Record set:
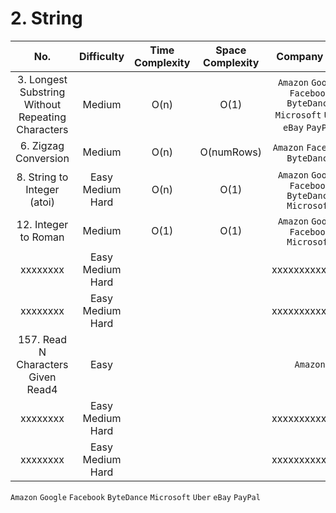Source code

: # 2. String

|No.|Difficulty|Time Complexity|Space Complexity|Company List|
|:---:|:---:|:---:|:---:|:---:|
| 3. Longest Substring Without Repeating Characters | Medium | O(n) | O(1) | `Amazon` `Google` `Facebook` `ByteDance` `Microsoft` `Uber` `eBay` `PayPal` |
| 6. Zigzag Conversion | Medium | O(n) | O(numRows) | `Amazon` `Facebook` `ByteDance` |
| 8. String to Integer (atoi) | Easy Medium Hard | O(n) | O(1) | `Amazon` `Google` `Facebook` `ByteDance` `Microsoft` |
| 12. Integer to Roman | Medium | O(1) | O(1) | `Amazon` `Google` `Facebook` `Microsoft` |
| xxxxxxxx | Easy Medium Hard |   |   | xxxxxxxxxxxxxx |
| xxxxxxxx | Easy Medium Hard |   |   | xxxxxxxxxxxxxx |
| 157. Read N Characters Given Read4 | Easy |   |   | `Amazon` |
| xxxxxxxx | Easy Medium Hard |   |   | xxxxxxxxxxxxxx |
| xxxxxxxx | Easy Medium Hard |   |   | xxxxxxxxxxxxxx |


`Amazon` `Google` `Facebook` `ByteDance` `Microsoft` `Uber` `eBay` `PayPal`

What is expected: Check every line of the records, and copy the ones that hold the word "Microsoft".

Response to the exercise:
| 3. Longest Substring Without Repeating Characters | Medium | O(n) | O(1) | `Amazon` `Google` `Facebook` `ByteDance` `Microsoft` `Uber` `eBay` `PayPal` |
| 8. String to Integer (atoi) | Easy Medium Hard | O(n) | O(1) | `Amazon` `Google` `Facebook` `ByteDance` `Microsoft` |
| 12. Integer to Roman | Medium | O(1) | O(1) | `Amazon` `Google` `Facebook` `Microsoft` |
`Amazon` `Google` `Facebook` `ByteDance` `Microsoft` `Uber` `eBay` `PayPal`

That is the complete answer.